→ **What you need to do**: Filter the listing below down to the lines with the word "mathsf" and copy those.

● ● ● ●

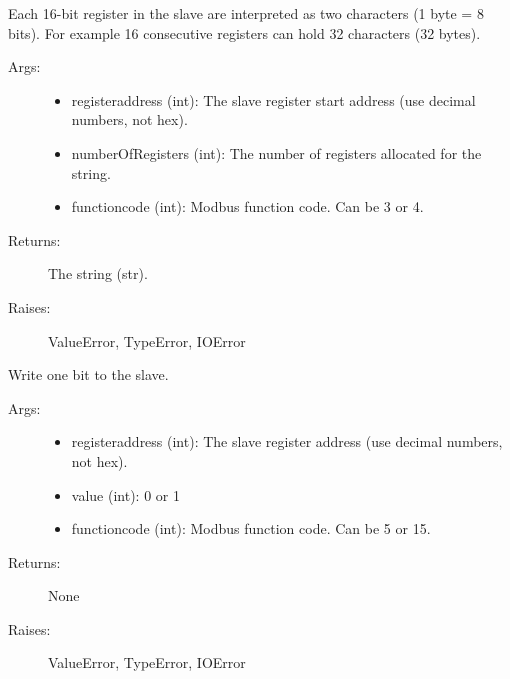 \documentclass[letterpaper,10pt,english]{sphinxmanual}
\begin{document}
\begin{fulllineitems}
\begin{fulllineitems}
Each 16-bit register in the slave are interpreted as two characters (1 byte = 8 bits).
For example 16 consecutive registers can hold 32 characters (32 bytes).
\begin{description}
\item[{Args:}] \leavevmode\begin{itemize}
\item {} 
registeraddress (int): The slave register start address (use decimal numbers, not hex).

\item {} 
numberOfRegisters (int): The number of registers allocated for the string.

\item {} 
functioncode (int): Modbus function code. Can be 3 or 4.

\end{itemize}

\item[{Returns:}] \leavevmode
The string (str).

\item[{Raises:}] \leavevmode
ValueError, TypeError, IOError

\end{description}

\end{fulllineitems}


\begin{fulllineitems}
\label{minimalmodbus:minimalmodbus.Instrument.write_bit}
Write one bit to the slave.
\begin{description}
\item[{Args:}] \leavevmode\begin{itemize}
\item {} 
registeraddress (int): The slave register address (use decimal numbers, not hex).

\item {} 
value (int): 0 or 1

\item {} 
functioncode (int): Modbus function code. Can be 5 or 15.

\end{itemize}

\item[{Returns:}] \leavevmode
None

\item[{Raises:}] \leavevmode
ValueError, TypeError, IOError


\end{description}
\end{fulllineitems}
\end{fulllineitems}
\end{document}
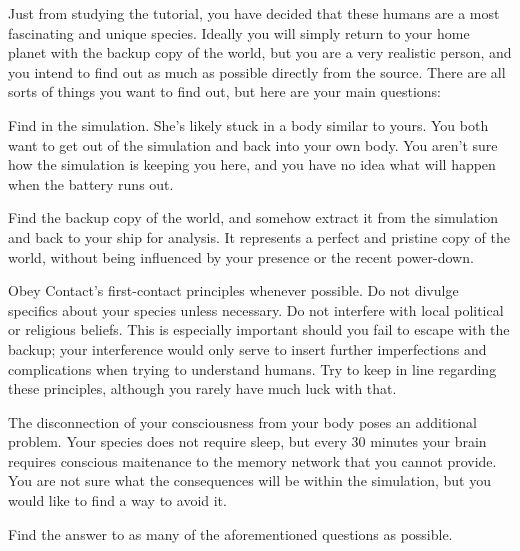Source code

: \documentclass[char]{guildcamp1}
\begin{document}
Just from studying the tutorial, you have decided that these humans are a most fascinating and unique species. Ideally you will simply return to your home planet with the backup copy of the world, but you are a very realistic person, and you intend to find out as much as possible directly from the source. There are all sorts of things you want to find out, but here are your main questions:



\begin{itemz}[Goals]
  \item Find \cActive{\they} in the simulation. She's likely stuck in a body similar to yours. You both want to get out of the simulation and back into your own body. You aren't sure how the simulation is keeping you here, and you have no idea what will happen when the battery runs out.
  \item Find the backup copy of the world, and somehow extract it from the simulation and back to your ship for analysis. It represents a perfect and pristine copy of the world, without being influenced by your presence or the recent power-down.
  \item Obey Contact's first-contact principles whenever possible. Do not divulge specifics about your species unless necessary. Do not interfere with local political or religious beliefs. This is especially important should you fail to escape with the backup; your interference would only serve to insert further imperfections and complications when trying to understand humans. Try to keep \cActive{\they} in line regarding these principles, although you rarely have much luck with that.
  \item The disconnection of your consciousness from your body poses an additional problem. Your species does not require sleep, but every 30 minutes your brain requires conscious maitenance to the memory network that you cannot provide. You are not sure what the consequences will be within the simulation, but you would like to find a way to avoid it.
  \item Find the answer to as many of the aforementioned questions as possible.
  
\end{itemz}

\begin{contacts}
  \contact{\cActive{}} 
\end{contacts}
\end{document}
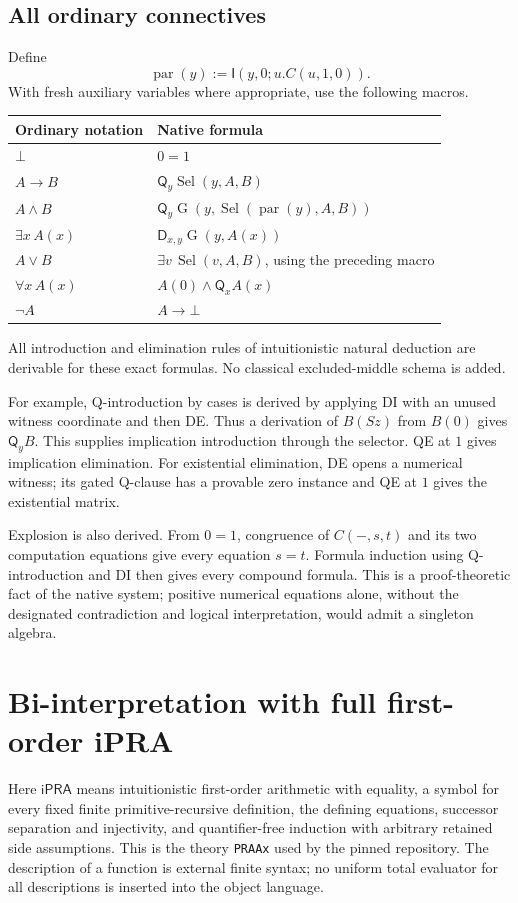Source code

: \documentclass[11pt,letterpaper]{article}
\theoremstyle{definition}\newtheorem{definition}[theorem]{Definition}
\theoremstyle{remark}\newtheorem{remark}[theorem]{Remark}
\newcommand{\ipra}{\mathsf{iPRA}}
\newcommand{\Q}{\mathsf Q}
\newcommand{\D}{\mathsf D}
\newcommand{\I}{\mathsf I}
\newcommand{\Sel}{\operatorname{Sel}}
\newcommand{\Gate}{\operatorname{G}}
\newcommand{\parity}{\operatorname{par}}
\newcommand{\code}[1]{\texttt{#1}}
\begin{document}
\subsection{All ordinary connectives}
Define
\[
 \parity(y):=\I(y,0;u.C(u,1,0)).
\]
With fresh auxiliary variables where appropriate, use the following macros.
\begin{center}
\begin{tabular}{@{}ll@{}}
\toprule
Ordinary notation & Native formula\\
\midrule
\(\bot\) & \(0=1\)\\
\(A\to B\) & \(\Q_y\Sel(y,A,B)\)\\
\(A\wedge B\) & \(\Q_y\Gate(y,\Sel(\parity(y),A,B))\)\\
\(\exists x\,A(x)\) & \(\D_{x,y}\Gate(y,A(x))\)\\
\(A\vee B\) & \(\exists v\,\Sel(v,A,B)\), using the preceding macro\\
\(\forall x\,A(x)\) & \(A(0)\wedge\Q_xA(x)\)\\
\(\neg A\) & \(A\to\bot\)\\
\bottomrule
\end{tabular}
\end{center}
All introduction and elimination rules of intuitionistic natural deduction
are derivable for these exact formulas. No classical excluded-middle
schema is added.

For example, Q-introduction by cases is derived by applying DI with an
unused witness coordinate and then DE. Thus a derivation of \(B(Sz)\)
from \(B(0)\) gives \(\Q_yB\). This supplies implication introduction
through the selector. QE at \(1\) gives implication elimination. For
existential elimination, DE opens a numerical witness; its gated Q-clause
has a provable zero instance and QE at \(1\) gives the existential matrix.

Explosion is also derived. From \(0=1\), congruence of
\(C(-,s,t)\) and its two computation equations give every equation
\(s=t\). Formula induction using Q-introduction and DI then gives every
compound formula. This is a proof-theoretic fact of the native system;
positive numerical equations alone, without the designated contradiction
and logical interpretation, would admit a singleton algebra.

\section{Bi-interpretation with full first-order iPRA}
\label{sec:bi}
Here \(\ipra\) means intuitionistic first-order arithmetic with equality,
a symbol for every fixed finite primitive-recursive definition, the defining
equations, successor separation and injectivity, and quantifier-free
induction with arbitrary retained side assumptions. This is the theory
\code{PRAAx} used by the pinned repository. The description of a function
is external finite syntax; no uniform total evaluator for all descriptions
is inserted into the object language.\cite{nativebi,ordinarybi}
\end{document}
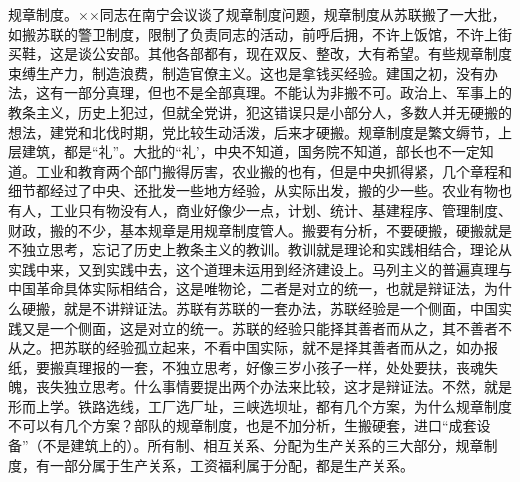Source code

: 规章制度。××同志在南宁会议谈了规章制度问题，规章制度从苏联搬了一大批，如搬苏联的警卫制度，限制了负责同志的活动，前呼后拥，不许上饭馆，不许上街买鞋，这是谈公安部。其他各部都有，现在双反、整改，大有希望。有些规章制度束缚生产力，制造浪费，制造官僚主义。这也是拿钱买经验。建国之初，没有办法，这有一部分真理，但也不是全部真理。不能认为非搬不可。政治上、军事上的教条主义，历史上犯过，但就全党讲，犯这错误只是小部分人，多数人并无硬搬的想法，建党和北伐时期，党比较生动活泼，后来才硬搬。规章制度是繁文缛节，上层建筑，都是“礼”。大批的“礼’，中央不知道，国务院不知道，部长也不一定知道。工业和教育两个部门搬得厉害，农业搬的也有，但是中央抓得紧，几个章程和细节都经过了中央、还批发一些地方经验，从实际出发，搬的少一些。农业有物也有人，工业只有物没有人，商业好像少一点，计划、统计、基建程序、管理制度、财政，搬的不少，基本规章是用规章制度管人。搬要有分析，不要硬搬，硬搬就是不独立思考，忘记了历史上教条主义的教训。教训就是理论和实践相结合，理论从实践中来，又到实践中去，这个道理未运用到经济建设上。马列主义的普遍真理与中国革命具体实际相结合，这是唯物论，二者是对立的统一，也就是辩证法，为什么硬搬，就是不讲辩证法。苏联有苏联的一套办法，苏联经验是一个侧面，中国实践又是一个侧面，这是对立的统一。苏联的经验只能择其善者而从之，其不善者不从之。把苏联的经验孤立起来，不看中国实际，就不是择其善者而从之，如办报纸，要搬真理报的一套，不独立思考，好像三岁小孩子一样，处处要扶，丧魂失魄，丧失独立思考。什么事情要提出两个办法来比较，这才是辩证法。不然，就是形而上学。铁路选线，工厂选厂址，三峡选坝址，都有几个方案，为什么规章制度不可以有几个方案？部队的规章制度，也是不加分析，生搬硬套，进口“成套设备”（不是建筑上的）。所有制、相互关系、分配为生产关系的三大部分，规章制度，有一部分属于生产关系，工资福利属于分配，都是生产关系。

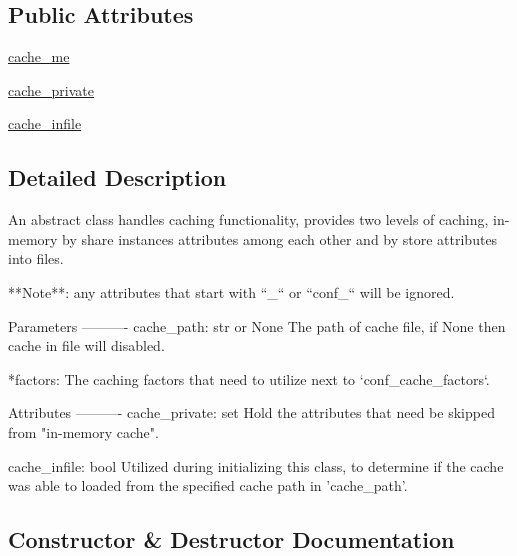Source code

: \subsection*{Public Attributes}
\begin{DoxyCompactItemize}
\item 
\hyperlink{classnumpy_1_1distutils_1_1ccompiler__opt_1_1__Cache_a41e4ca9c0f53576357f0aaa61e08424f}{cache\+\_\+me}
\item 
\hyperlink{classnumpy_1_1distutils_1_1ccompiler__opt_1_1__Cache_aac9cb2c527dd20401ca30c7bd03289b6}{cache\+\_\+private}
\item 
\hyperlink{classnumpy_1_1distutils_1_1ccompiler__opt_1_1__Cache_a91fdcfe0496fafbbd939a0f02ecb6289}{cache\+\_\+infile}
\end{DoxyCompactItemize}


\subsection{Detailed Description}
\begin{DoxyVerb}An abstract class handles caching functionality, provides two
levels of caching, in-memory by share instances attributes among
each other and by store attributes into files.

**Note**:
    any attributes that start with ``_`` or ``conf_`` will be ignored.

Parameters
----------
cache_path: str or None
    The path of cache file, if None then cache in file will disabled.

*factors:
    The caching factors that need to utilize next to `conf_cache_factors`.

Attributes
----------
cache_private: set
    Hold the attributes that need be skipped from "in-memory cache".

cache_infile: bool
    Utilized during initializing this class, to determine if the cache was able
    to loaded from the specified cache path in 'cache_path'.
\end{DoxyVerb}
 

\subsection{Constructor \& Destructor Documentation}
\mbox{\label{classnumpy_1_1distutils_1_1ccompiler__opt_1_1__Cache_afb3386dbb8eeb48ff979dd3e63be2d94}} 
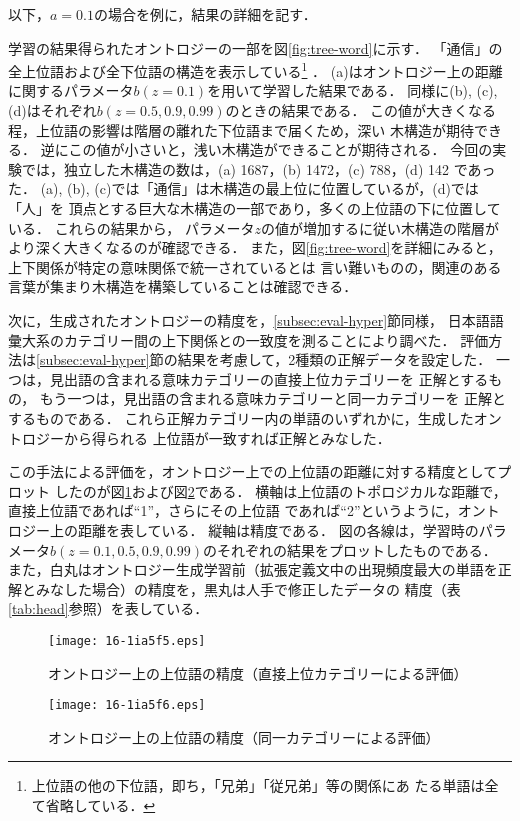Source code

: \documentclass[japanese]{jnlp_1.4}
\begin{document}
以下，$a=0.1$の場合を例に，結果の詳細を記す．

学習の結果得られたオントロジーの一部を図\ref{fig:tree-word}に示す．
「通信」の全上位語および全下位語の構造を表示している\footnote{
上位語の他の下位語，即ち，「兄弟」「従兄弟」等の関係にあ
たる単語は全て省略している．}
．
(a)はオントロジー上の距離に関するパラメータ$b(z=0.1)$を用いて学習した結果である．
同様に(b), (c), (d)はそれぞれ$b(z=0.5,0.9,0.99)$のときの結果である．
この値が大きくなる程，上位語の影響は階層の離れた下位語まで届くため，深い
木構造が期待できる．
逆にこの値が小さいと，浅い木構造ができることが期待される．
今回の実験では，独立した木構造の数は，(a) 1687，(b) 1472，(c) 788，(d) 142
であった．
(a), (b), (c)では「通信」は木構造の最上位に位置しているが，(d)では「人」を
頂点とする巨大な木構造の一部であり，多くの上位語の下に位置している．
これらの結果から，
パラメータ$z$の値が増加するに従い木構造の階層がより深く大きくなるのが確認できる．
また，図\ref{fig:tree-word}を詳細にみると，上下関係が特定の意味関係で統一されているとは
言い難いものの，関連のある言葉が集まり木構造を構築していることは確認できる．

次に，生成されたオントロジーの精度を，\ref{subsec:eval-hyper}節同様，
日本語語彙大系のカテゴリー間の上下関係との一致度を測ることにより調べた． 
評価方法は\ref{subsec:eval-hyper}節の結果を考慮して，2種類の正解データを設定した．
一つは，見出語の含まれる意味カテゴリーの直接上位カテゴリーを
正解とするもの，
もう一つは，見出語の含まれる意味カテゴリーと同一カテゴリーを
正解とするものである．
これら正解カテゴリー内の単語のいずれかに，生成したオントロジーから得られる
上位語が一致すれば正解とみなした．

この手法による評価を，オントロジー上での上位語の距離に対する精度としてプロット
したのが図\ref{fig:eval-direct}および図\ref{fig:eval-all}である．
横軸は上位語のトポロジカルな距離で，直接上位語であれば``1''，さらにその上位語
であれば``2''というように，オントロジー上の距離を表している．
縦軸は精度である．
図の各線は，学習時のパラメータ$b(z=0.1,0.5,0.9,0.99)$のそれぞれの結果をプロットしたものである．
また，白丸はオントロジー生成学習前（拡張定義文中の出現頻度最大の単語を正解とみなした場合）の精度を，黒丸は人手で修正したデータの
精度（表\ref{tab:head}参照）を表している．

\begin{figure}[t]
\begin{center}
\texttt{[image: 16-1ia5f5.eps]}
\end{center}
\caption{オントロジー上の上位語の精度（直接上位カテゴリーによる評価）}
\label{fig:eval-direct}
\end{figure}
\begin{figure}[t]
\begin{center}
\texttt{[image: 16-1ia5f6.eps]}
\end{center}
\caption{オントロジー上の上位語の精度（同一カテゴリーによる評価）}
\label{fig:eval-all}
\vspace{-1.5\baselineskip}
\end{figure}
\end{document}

● ● ● ●

→ **Completed exercise**:
\newcommand{\ipra}{\mathsf{iPRA}}
\newcommand{\Q}{\mathsf Q}
\newcommand{\D}{\mathsf D}
\newcommand{\I}{\mathsf I}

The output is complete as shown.